*** Data to process ***
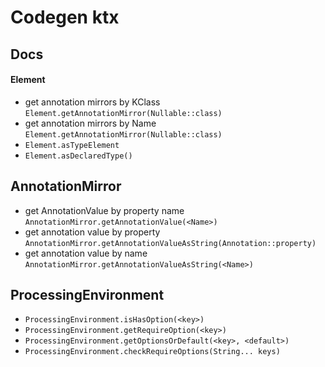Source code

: # Codegen ktx

## Docs
#### Element
- get annotation mirrors by KClass `Element.getAnnotationMirror(Nullable::class)`
- get annotation mirrors by Name `Element.getAnnotationMirror(Nullable::class)`
- `Element.asTypeElement`
- `Element.asDeclaredType()`

## AnnotationMirror
- get AnnotationValue by property name `AnnotationMirror.getAnnotationValue(<Name>)`
- get annotation value by property `AnnotationMirror.getAnnotationValueAsString(Annotation::property)` 
- get annotation value by name `AnnotationMirror.getAnnotationValueAsString(<Name>)`

## ProcessingEnvironment
- `ProcessingEnvironment.isHasOption(<key>)`
- `ProcessingEnvironment.getRequireOption(<key>)`
- `ProcessingEnvironment.getOptionsOrDefault(<key>, <default>)`
- `ProcessingEnvironment.checkRequireOptions(String... keys)`
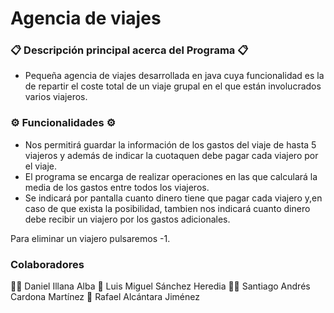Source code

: # Agencia de viajes

### 📋 Descripción principal acerca del Programa 📋

- Pequeña agencia de viajes desarrollada en java cuya funcionalidad es la de repartir el coste total de un viaje grupal en el que están involucrados varios viajeros.

### ⚙️ Funcionalidades ⚙️

- Nos permitirá guardar la información de los gastos del viaje de hasta 5 viajeros y además de indicar la cuotaquen debe pagar cada viajero por el viaje.
- El programa se encarga de realizar operaciones en las que calculará la media de los gastos entre todos los viajeros.
- Se indicará por pantalla cuanto dinero tiene que pagar cada viajero y,en caso de que exista la posibilidad, tambien nos indicará cuanto dinero debe recibir un viajero por los gastos adicionales.

Para eliminar un viajero pulsaremos -1.

### Colaboradores
👱‍♂️ Daniel Illana Alba
🧑 Luis Miguel Sánchez Heredia
👩‍🦲 Santiago Andrés Cardona Martínez
🧔 Rafael Alcántara Jiménez
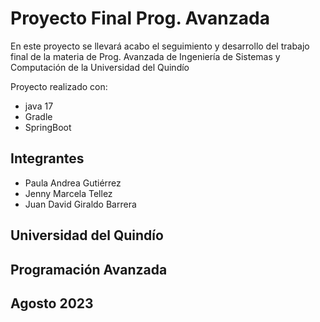 # Proyecto Final Prog. Avanzada
En este proyecto se llevará acabo el seguimiento y desarrollo del trabajo final de la materia de Prog. Avanzada de Ingeniería de Sistemas y Computación de la Universidad del Quindío

Proyecto realizado con:
* java 17
* Gradle
* SpringBoot

## Integrantes
* Paula Andrea Gutiérrez
* Jenny Marcela Tellez
* Juan David Giraldo Barrera

## Universidad del Quindío
## Programación Avanzada
## Agosto 2023
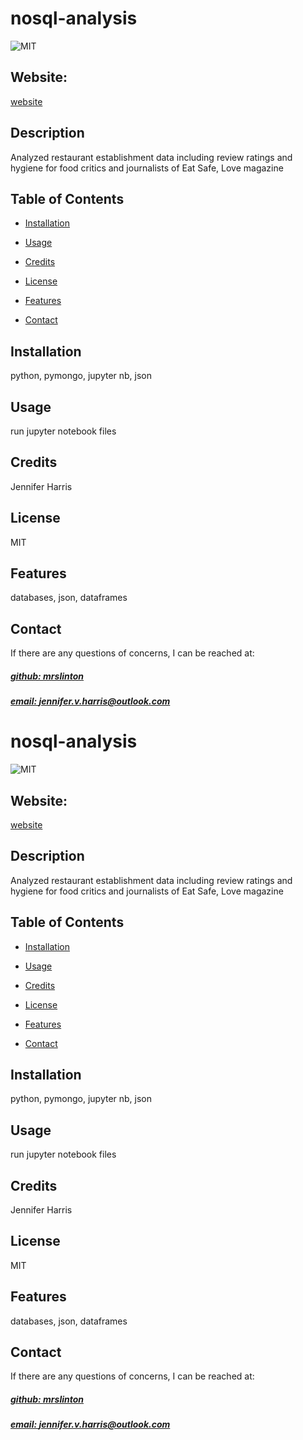 # nosql-analysis
![MIT](https://img.shields.io/badge/License-MIT-blue)

## Website: 
[website](https://github.com/mrslinton/nosql-analysis)

## Description
Analyzed restaurant establishment data including review ratings and hygiene for food critics and journalists of Eat Safe, Love magazine



## Table of Contents
- [Installation](#installation)
- [Usage](#usage)
- [Credits](#credits)
- [License](#license)
- [Features](#features)

- [Contact](#contact)

## Installation
python, pymongo, jupyter nb, json

## Usage
run jupyter notebook files

## Credits
Jennifer Harris

## License
MIT

## Features
databases, json, dataframes



## Contact
If there are any questions of concerns, I can be reached at:
##### [github: mrslinton](https://github.com/mrslinton)
##### [email: jennifer.v.harris@outlook.com](mailto:jennifer.v.harris@outlook.com)
# nosql-analysis
![MIT](https://img.shields.io/badge/License-MIT-blue)

## Website: 
[website](https://github.com/mrslinton/nosql-analysis)

## Description
Analyzed restaurant establishment data including review ratings and hygiene for food critics and journalists of Eat Safe, Love magazine



## Table of Contents
- [Installation](#installation)
- [Usage](#usage)
- [Credits](#credits)
- [License](#license)
- [Features](#features)

- [Contact](#contact)

## Installation
python, pymongo, jupyter nb, json

## Usage
run jupyter notebook files

## Credits
Jennifer Harris

## License
MIT

## Features
databases, json, dataframes



## Contact
If there are any questions of concerns, I can be reached at:
##### [github: mrslinton](https://github.com/mrslinton)
##### [email: jennifer.v.harris@outlook.com](mailto:jennifer.v.harris@outlook.com)
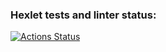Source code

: ### Hexlet tests and linter status:
[![Actions Status](https://github.com/Maksyliator/php-project-lvl1/workflows/hexlet-check/badge.svg)](https://github.com/Maksyliator/php-project-lvl1/actions)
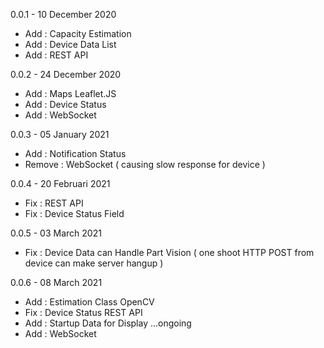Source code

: 0.0.1 - 10 December 2020
- Add : Capacity Estimation
- Add : Device Data List
- Add : REST API 

0.0.2 - 24 December 2020
- Add : Maps Leaflet.JS
- Add : Device Status
- Add : WebSocket

0.0.3 - 05 January 2021
- Add : Notification Status
- Remove : WebSocket ( causing slow response for device )

0.0.4 - 20 Februari 2021
- Fix : REST API
- Fix : Device Status Field

0.0.5 - 03 March 2021
- Fix : Device Data can Handle Part Vision ( one shoot HTTP POST from device can make server hangup )

0.0.6 - 08 March 2021
+ Add : Estimation Class OpenCV
+ Fix : Device Status REST API
+ Add : Startup Data for Display ...ongoing
+ Add : WebSocket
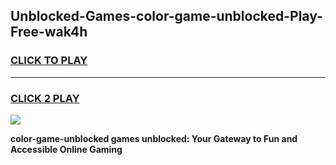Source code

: 
## Unblocked-Games-color-game-unblocked-Play-Free-wak4h
<h3>
<a href="https://premium76.site?title=color-game-unblocked&ref=15A">CLICK TO PLAY</a></h3>
<hr>

<h3>
<a href="https://premium76.site?title=color-game-unblocked&ref=15A">CLICK 2 PLAY</a>
  
</h3>

<a href="https://premium76.site?title=color-game-unblocked&ref=15A"><img src="https://clearcache.store/games.png"></a>


**color-game-unblocked games unblocked: Your Gateway to Fun and Accessible Online Gaming**
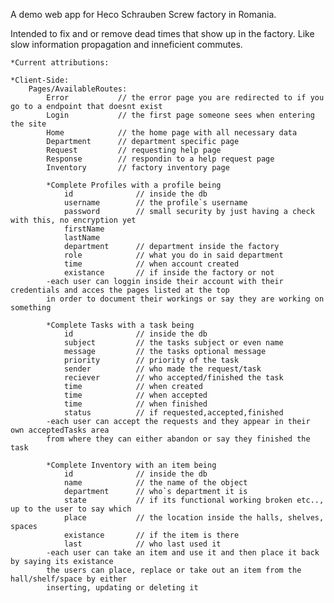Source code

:A demo web app for Heco Schrauben Screw factory in Romania.

Intended to fix and or remove dead times that show up in the factory.
Like slow information propagation and inneficient commutes.

    *Current attributions:

    *Client-Side:
        Pages/AvailableRoutes:
            Error           // the error page you are redirected to if you go to a endpoint that doesnt exist
            Login           // the first page someone sees when entering the site
            Home            // the home page with all necessary data
            Department      // department specific page
            Request         // requesting help page
            Response        // respondin to a help request page
            Inventory       // factory inventory page

            *Complete Profiles with a profile being
                id              // inside the db
                username        // the profile`s username
                password        // small security by just having a check with this, no encryption yet
                firstName 
                lastName
                department      // department inside the factory
                role            // what you do in said department
                time            // when account created
                existance       // if inside the factory or not
            -each user can loggin inside their account with their credentials and acces the pages listed at the top
            in order to document their workings or say they are working on something

            *Complete Tasks with a task being
                id              // inside the db
                subject         // the tasks subject or even name
                message         // the tasks optional message 
                priority        // priority of the task
                sender          // who made the request/task
                reciever        // who accepted/finished the task
                time            // when created
                time            // when accepted
                time            // when finished
                status          // if requested,accepted,finished
            -each user can accept the requests and they appear in their own acceptedTasks area
            from where they can either abandon or say they finished the task

            *Complete Inventory with an item being
                id              // inside the db
                name            // the name of the object
                department      // who`s department it is
                state           // if its functional working broken etc.., up to the user to say which
                place           // the location inside the halls, shelves, spaces
                existance       // if the item is there
                last            // who last used it
            -each user can take an item and use it and then place it back by saying its existance
            the users can place, replace or take out an item from the hall/shelf/space by either
            inserting, updating or deleting it
            

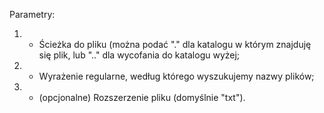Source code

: Parametry:

1. - Ścieżka do pliku (można podać "." dla katalogu w którym znajduję się plik, lub ".." dla wycofania do katalogu wyżej;
2. - Wyrażenie regularne, według którego wyszukujemy nazwy plików;
3. - (opcjonalne) Rozszerzenie pliku (domyślnie "txt").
*** End of Data to process ***
Exercise ▸ Reproduce the listing word for word. Do not carry over the pictures.

Task answer ▸
Source code

: # Codegen ktx

## Docs
#### Element
- get annotation mirrors by KClass `Element.getAnnotationMirror(Nullable::class)`
- get annotation mirrors by Name `Element.getAnnotationMirror(Nullable::class)`
- `Element.asTypeElement`
- `Element.asDeclaredType()`

## AnnotationMirror
- get AnnotationValue by property name `AnnotationMirror.getAnnotationValue(<Name>)`
- get annotation value by property `AnnotationMirror.getAnnotationValueAsString(Annotation::property)` 
- get annotation value by name `AnnotationMirror.getAnnotationValueAsString(<Name>)`

## ProcessingEnvironment
- `ProcessingEnvironment.isHasOption(<key>)`
- `ProcessingEnvironment.getRequireOption(<key>)`
- `ProcessingEnvironment.getOptionsOrDefault(<key>, <default>)`
- `ProcessingEnvironment.checkRequireOptions(String... keys)`
Source code

: # Agencia de viajes

### 📋 Descripción principal acerca del Programa 📋

- Pequeña agencia de viajes desarrollada en java cuya funcionalidad es la de repartir el coste total de un viaje grupal en el que están involucrados varios viajeros.

### ⚙️ Funcionalidades ⚙️

- Nos permitirá guardar la información de los gastos del viaje de hasta 5 viajeros y además de indicar la cuotaquen debe pagar cada viajero por el viaje.
- El programa se encarga de realizar operaciones en las que calculará la media de los gastos entre todos los viajeros.
- Se indicará por pantalla cuanto dinero tiene que pagar cada viajero y,en caso de que exista la posibilidad, tambien nos indicará cuanto dinero debe recibir un viajero por los gastos adicionales.

Para eliminar un viajero pulsaremos -1.

### Colaboradores
👱‍♂️ Daniel Illana Alba
🧑 Luis Miguel Sánchez Heredia
👩‍🦲 Santiago Andrés Cardona Martínez
🧔 Rafael Alcántara Jiménez
 # Proyecto Final Prog. Avanzada
En este proyecto se llevará acabo el seguimiento y desarrollo del trabajo final de la materia de Prog. Avanzada de Ingeniería de Sistemas y Computación de la Universidad del Quindío

Proyecto realizado con:
* java 17
* Gradle
* SpringBoot

## Integrantes
* Paula Andrea Gutiérrez
* Jenny Marcela Tellez
* Juan David Giraldo Barrera

## Universidad del Quindío
## Programación Avanzada
## Agosto 2023
 # nosql-analysis
![MIT](https://img.shields.io/badge/License-MIT-blue)

## Website: 
[website](https://github.com/mrslinton/nosql-analysis)

## Description
Analyzed restaurant establishment data including review ratings and hygiene for food critics and journalists of Eat Safe, Love magazine



## Table of Contents
- [Installation](#installation)
- [Usage](#usage)
- [Credits](#credits)
- [License](#license)
- [Features](#features)

- [Contact](#contact)

## Installation
python, pymongo, jupyter nb, json

## Usage
run jupyter notebook files

## Credits
Jennifer Harris

## License
MIT

## Features
databases, json, dataframes



## Contact
If there are any questions of concerns, I can be reached at:
##### [github: mrslinton](https://github.com/mrslinton)
##### [email: jennifer.v.harris@outlook.com](mailto:jennifer.v.harris@outlook.com)
# nosql-analysis
![MIT](https://img.shields.io/badge/License-MIT-blue)

## Website: 
[website](https://github.com/mrslinton/nosql-analysis)

## Description
Analyzed restaurant establishment data including review ratings and hygiene for food critics and journalists of Eat Safe, Love magazine



## Table of Contents
- [Installation](#installation)
- [Usage](#usage)
- [Credits](#credits)
- [License](#license)
- [Features](#features)

- [Contact](#contact)

## Installation
python, pymongo, jupyter nb, json

## Usage
run jupyter notebook files

## Credits
Jennifer Harris

## License
MIT

## Features
databases, json, dataframes



## Contact
If there are any questions of concerns, I can be reached at:
##### [github: mrslinton](https://github.com/mrslinton)
##### [email: jennifer.v.harris@outlook.com](mailto:jennifer.v.harris@outlook.com)
Source code

: ### Hexlet tests and linter status:
[![Actions Status](https://github.com/Maksyliator/php-project-lvl1/workflows/hexlet-check/badge.svg)](https://github.com/Maksyliator/php-project-lvl1/actions)
Source code

: 0.0.1 - 10 December 2020
- Add : Capacity Estimation
- Add : Device Data List
- Add : REST API 

0.0.2 - 24 December 2020
- Add : Maps Leaflet.JS
- Add : Device Status
- Add : WebSocket

0.0.3 - 05 January 2021
- Add : Notification Status
- Remove : WebSocket ( causing slow response for device )

0.0.4 - 20 Februari 2021
- Fix : REST API
- Fix : Device Status Field

0.0.5 - 03 March 2021
- Fix : Device Data can Handle Part Vision ( one shoot HTTP POST from device can make server hangup )

0.0.6 - 08 March 2021
+ Add : Estimation Class OpenCV
+ Fix : Device Status REST API
+ Add : Startup Data for Display ...ongoing
+ Add : WebSocket
Source code

: 
## Unblocked-Games-color-game-unblocked-Play-Free-wak4h
<h3>
<a href="https://premium76.site?title=color-game-unblocked&ref=15A">CLICK TO PLAY</a></h3>
<hr>

<h3>
<a href="https://premium76.site?title=color-game-unblocked&ref=15A">CLICK 2 PLAY</a>
  
</h3>

<a href="https://premium76.site?title=color-game-unblocked&ref=15A"><img src="https://clearcache.store/games.png"></a>


**color-game-unblocked games unblocked: Your Gateway to Fun and Accessible Online Gaming**
Source code

:A demo web app for Heco Schrauben Screw factory in Romania.

Intended to fix and or remove dead times that show up in the factory.
Like slow information propagation and inneficient commutes.

    *Current attributions:

    *Client-Side:
        Pages/AvailableRoutes:
            Error           // the error page you are redirected to if you go to a endpoint that doesnt exist
            Login           // the first page someone sees when entering the site
            Home            // the home page with all necessary data
            Department      // department specific page
            Request         // requesting help page
            Response        // respondin to a help request page
            Inventory       // factory inventory page

            *Complete Profiles with a profile being
                id              // inside the db
                username        // the profile`s username
                password        // small security by just having a check with this, no encryption yet
                firstName 
                lastName
                department      // department inside the factory
                role            // what you do in said department
                time            // when account created
                existance       // if inside the factory or not
            -each user can loggin inside their account with their credentials and acces the pages listed at the top
            in order to document their workings or say they are working on something

            *Complete Tasks with a task being
                id              // inside the db
                subject         // the tasks subject or even name
                message         // the tasks optional message 
                priority        // priority of the task
                sender          // who made the request/task
                reciever        // who accepted/finished the task
                time            // when created
                time            // when accepted
                time            // when finished
                status          // if requested,accepted,finished
            -each user can accept the requests and they appear in their own acceptedTasks area
            from where they can either abandon or say they finished the task

            *Complete Inventory with an item being
                id              // inside the db
                name            // the name of the object
                department      // who`s department it is
                state           // if its functional working broken etc.., up to the user to say which
                place           // the location inside the halls, shelves, spaces
                existance       // if the item is there
                last            // who last used it
            -each user can take an item and use it and then place it back by saying its existance
            the users can place, replace or take out an item from the hall/shelf/space by either
            inserting, updating or deleting it
            

Source code

: Parametry:

1. - Ścieżka do pliku (można podać "." dla katalogu w którym znajduję się plik, lub ".." dla wycofania do katalogu wyżej;
2. - Wyrażenie regularne, według którego wyszukujemy nazwy plików;
3. - (opcjonalne) Rozszerzenie pliku (domyślnie "txt").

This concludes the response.